Barrow virtual field trip, Athro Limited, Education on the Web:
 Skull Cliff 

You are now about 45 km south of Barrow, Alaska, in the vicinity of Skull Cliff. A reasonable campsite is available on Tuapaktushak Creek about one km to the southwest. In summer, fresh water is available about two km up Tuapaktushak Creek.

Arctic fox

There is plenty of wildlife in the area, and you might see, to name a few, caribou, arctic foxes, and wolves.

Orentiation to virtual field trip: Air photo of region around Tuapaktushak creek (south of Barrow in northern Alaska) showing sea cliffs, tundra, and dominant landforms.
Infrared aerial photograph of Skull Cliff.

This is a false color infrared aerial photograph of Skull Cliff and vicinity.
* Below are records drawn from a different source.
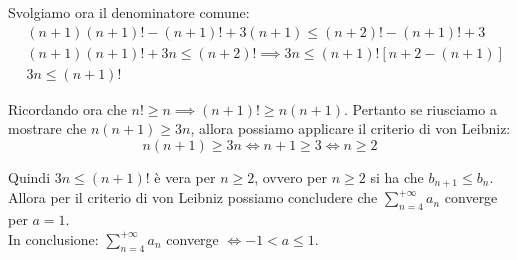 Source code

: \documentclass{article}
\begin{document}
\noindent Svolgiamo ora il denominatore comune:
\begin{align*}
    & (n + 1)(n + 1)! - (n + 1)! + 3(n + 1) \leq (n + 2)! - (n + 1)! + 3 \\
    & (n + 1)(n + 1)! + 3n \leq (n + 2)! \implies 3n \leq (n + 1)![n + 2 - (n + 1)]\\
    & 3n \leq (n + 1)!
\end{align*}

\noindent Ricordando ora che $n! \geq n \implies (n + 1)! \geq n(n + 1)$. Pertanto se riusciamo a mostrare che $n(n + 1) \geq 3n$, allora possiamo applicare il criterio di von Leibniz:
\begin{equation*}
    n(n + 1) \geq 3n \iff n + 1 \geq 3 \iff n \geq 2
\end{equation*}

\noindent Quindi $3n \leq (n + 1)!$ è vera per $n \geq 2$, ovvero per $n \geq 2$ si ha che $b_{n + 1} \leq b_n$. Allora per il criterio di von Leibniz possiamo concludere che $\sum_{n = 4}^{+\infty} a_n$ converge per $a = 1$.\\
In conclusione: $\sum_{n = 4}^{+\infty} a_n$ converge $\iff -1 < a \leq 1$.
\end{document}
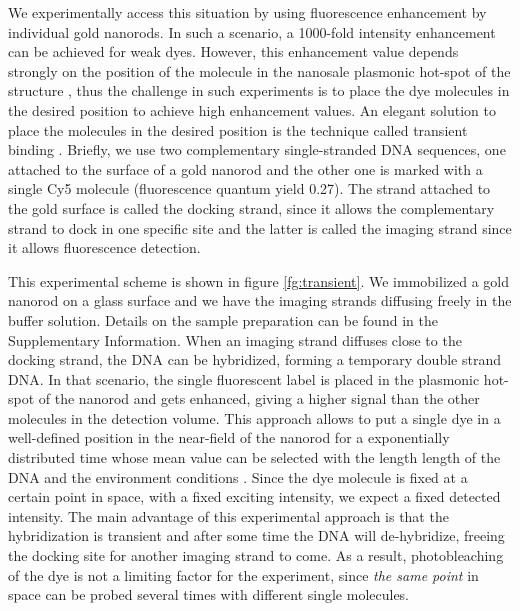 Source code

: We experimentally access this situation by using fluorescence enhancement
by individual gold nanorods. In such a scenario, 
a 1000-fold intensity enhancement can be achieved for weak 
dyes\cite{yuan2013thousandfold,khatua2014resonant}. However, this enhancement value
depends strongly on the position of the molecule in the nanosale plasmonic 
hot-spot of the structure \cite{khatua2014resonant}, thus the challenge in 
such experiments is to place the dye molecules in the desired position to 
achieve high enhancement values. An elegant solution to place the molecules 
in the desired position is the technique called transient binding \cite{acuna2012fluorescence}.
Briefly, we use two complementary single-stranded DNA sequences, one attached
 to the surface of a gold nanorod and the other one is marked with a single Cy5
 molecule (fluorescence quantum yield 0.27). The strand attached to the gold 
surface is  called the docking strand, since it allows the complementary strand 
to dock in one specific site and the latter is called the imaging strand since 
it allows fluorescence detection. 

This experimental scheme is shown in figure \ref{fg:transient}. We immobilized 
a gold nanorod on a glass surface and we have the imaging strands diffusing 
freely in the buffer solution. Details on the sample preparation can be found 
in the Supplementary Information. When an imaging strand diffuses close to the 
docking strand, the DNA can be hybridized, forming a temporary double strand DNA. 
In that scenario, the single fluorescent label is placed in the plasmonic 
hot-spot of the nanorod and gets enhanced, giving a higher signal than the 
other molecules in the detection volume. 
This approach allows to put a single dye in a well-defined position in the 
near-field of the nanorod for a exponentially distributed time whose 
mean value can be selected with the length length of the DNA and the 
environment conditions \cite{}. Since the dye molecule is fixed at a 
certain point in space, with a fixed exciting intensity, we expect a 
fixed detected intensity. The main advantage of this experimental 
approach is that the hybridization is transient and after some time 
the DNA will de-hybridize, freeing the docking site for another 
imaging strand to come. As a result, photobleaching of the dye 
is not a limiting factor for the experiment, since \textit{the same point} 
in space can be probed several times with different single molecules.

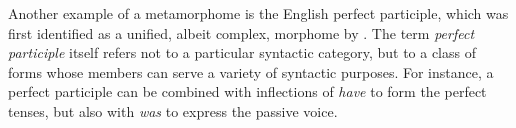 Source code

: 

Another example of a metamorphome is the English perfect participle, which was first 
identified as a unified, albeit complex, morphome by \cite{aronoff:1994}. The term \emph{perfect participle} 
itself refers not to a particular syntactic category, but 
to a class of 
forms whose members 
can serve a variety of  syntactic purposes. For instance, a perfect participle can be combined
with inflections of \emph{have} to form the perfect tenses, but also with 
\emph{was} to express the passive voice. 

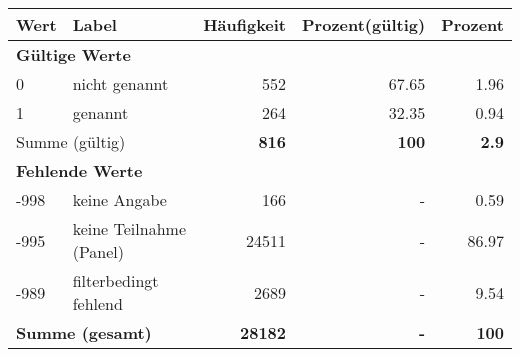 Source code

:      \begin{longtable}{lXrrr}
     \toprule
     \textbf{Wert} & \textbf{Label} & \textbf{Häufigkeit} & \textbf{Prozent(gültig)} & \textbf{Prozent} \\
     \endhead
     \midrule
     \multicolumn{5}{l}{\textbf{Gültige Werte}}\\

     0 &
     \multicolumn{1}{X}{ nicht genannt   } &


       \num{552} &
       \num[round-mode=places,round-precision=2]{67.65} &
         \num[round-mode=places,round-precision=2]{1.96} \\

     1 &
     \multicolumn{1}{X}{ genannt   } &


       \num{264} &
       \num[round-mode=places,round-precision=2]{32.35} &
         \num[round-mode=places,round-precision=2]{0.94} \\
     \midrule
     \multicolumn{2}{l}{Summe (gültig)} &
       \textbf{\num{816}} &
     \textbf{100} &
       \textbf{\num[round-mode=places,round-precision=2]{2.9}} \\
     \multicolumn{5}{l}{\textbf{Fehlende Werte}}\\
       -998 &
       keine Angabe &
         \num{166} &
        - &
         \num[round-mode=places,round-precision=2]{0.59} \\
       -995 &
       keine Teilnahme (Panel) &
         \num{24511} &
        - &
         \num[round-mode=places,round-precision=2]{86.97} \\
       -989 &
       filterbedingt fehlend &
         \num{2689} &
        - &
         \num[round-mode=places,round-precision=2]{9.54} \\
     \midrule
     \multicolumn{2}{l}{\textbf{Summe (gesamt)}} &
          \textbf{\num{28182}} &
        \textbf{-} &
        \textbf{100} \\
     \bottomrule
     \end{longtable}
     
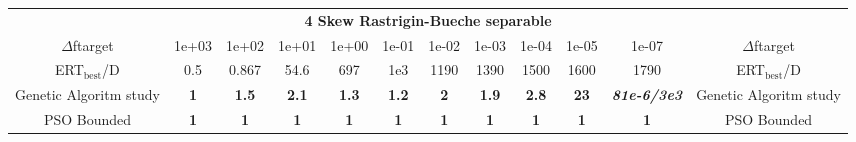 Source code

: \begin{tabular}{cccccccccccc}
 & \multicolumn{10}{c}{{\normalsize \textbf{4 Skew Rastrigin-Bueche separable}}}\\
$\Delta$ftarget& 1e+03& 1e+02& 1e+01& 1e+00& 1e-01& 1e-02& 1e-03& 1e-04& 1e-05& 1e-07 & $\Delta$ftarget \\
ERT$_{\textrm{best}}$/D& 0.5& 0.867& 54.6& 697& 1e3& 1190& 1390& 1500& 1600& 1790 & ERT$_{\textrm{best}}$/D \\
\hline
Genetic Algoritm study & \textbf{1} & \textbf{1.5} & \textbf{2.1} & \textbf{1.3} & \textbf{1.2} & \textbf{2} & \textbf{1.9} & \textbf{2.8} & \textbf{23} & \textbf{\textit{81e-6}\textit{/3e3}} & Genetic Algoritm study \cite{add_an_entry_for_Genetic Algoritm study_in_bbob.bib}\\
PSO Bounded & \textbf{1} & \textbf{1} & \textbf{1} & \textbf{1} & \textbf{1} & \textbf{1} & \textbf{1} & \textbf{1} & \textbf{1} & \textbf{1} & PSO Bounded \cite{add_an_entry_for_PSO Bounded_in_bbob.bib}
\end{tabular}
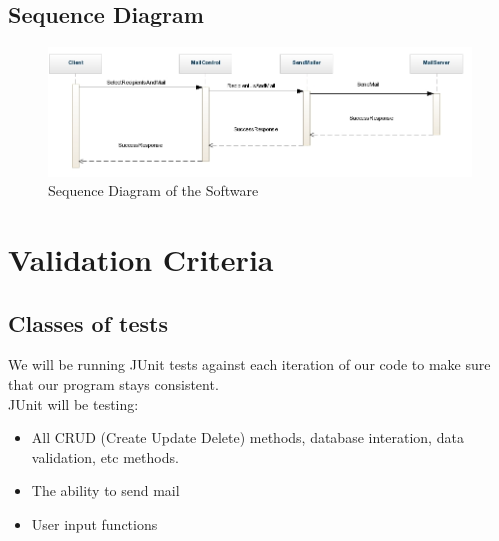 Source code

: \documentclass{article}
\begin{document}
\subsection*{Sequence Diagram}
\begin{figure}[H]
\centering
\includegraphics[width=150mm]{img/finalDiagrams/SequenceDiagram.jpg}
\caption{Sequence Diagram of the Software \label{sequence}}
\end{figure}





\section{Validation Criteria}

\subsection{Classes of tests}
We will be running JUnit tests against each iteration of our code to make sure that our program stays consistent. \\

JUnit will be testing:
\begin{itemize}
\item All CRUD (Create Update Delete) methods, database interation, data validation, etc methods.
\item The ability to send mail
\item User input functions
\end{itemize}
\end{document}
Vegetation strongly reflects infrared radiation, and appears red in this image. Most of this image shows the wet tundra characteristic of the north slope of Alaska. There are many elongated roughly north-south oriented shallow lakes in this area, most of those visible in this image are swampy areas that appear as mottled red and blue ovals. Several creeks drain northwards into the Chukchi sea, these can be distinguished by their branching patterns. The tundra is covered with vegetation and underlain by permafrost, so the exposures of underlying rocks are found along the coast. Here the sea is eroding fresh exposures in sea cliffs, such as Skull Cliff.

There are two dominant landforms visible here - the dendritic drainages (little streams and things) eroding into the tundra, and the large shallow oval lakes.

Sea cliffs, Tundra, and Gulies at Skull Cliff
Features found on aerial photograph of Skull Cliff.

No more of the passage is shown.